Conforme aponta Simon Parkin em um fascinante artigo da BBC, há milhares de anos os seres humanos vêm tentando imortalizar suas existências — através de pinturas gravadas nas cavernas lá na pré-história, contos transmitidos oralmente de geração para geração, diários, fotografias, poesias, filmes e, mais recentemente, por meio de sites como o Instagram, YouTube, Twitter e Facebook.
Aliás, segundo Simon, atualmente a tecnologia nos permite registrar e armazenar as nossas experiências com uma riqueza de detalhes sem precedentes. E, nesse sentido, existem vários cientistas trabalhando com afinco para desenvolver formas de fazer com que as nossas memórias possam se tornar eternas. No entanto, se você pudesse, você gostaria de poder armazenar tudo — e, assim, imortalizar a sua existência?
Avatar interativo
De acordo com Simon, uma das tecnologias para esse fim é o site Eterni.me, que oferece um espaço no qual as pessoas podem perpetuar seus legados. O serviço ainda se encontra em desenvolvimento, mas, basicamente, ele permite que os interessados armazenem fotos, históricos de locais nos quais esteve, informações presentes em emails, redes sociais e até coisas que foram vistas por meio do Google Glass.
Todas essas informações são reunidas, analisadas e filtradas e, depois, um avatar — que tenta imitar a personalidade e aparência do usuário — vai sendo alimentado com todos esses dados. E conforme essa “pessoa virtual” vai aprendendo cada vez mais a respeito do indivíduo e interagindo com ele no decorrer de sua vida, a ideia é que, com o tempo, o avatar se torne cada vez mais parecido com a pessoa que ele representa.

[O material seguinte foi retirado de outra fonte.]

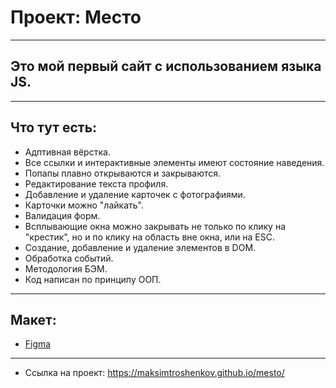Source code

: # Проект: Место
-------------------

## Это мой первый сайт с использованием языка JS.
-------------------

## Что тут есть:
* Адптивная вёрстка.
* Все ссылки и интерактивные элементы имеют состояние наведения.
* Попапы плавно открываются и закрываются.
* Редактирование текста профиля.
* Добавление и удаление карточек с фотографиями.
* Карточки можно "лайкать".
* Валидация форм.
* Всплывающие окна можно закрывать не только по клику на "крестик", но и по клику на область вне окна, или на ESC.
* Создание, добавление и удаление элементов в DOM.
* Обработка событий.
* Методология БЭМ.
* Код написан по принципу ООП.
-------------------

## Макет:
* [Figma](https://www.figma.com/file/bjyvbKKJN2naO0ucURl2Z0/JavaScript.-Sprint-5?node-id=0%3A1)
-------------------

* Ссылка на проект: https://maksimtroshenkov.github.io/mesto/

Desta forma, o Eterni.me permite que os interessados — ao longo de décadas alimentando o site com informações — criem uma cópia digital interativa de si mesmos, que poderão ser acessadas no futuro por netos, bisnetos etc. Os criadores do serviço inclusive pensam em transformar o site em uma espécie de biblioteca da humanidade no futuro.
A única ressalva é que, assim como ocorre no Facebook, por exemplo, aqui os usuários também poderão escolher quais informações incluir e quais omitir de suas contas, imortalizando, assim, uma versão digital que represente apenas algumas características do indivíduo de carne e osso.
Back up completo
Outra possibilidade seria a de armazenar todo o conteúdo presente em nossas memórias em um cérebro artificial. Segundo Simon, em teoria, isso seria possível se a ciência conseguir encontrar uma solução para três questões: a de preservar o cérebro de uma pessoa após sua morte, a de descobrir como acessar e armazenar as informações contidas nele e, por último, como transferir esses dados para um cérebro artificial.
De acordo com Simon, o objetivo seria o de criar um órgão em laboratório capaz de agir como se fosse um órgão humano e, apesar de parecer algo saído de um livro de ficção científica, já existem inúmeros pesquisadores trabalhando no desenvolvimento dessa tecnologia.
Uma equipe do MIT, por exemplo, vem tentando criar um mapa com todas as conexões que existem no cérebro humano, enquanto que outros times vêm trabalhando no registro da atividade de milhões de neurônios e na construção de modelos integrados a partir dessa atividade.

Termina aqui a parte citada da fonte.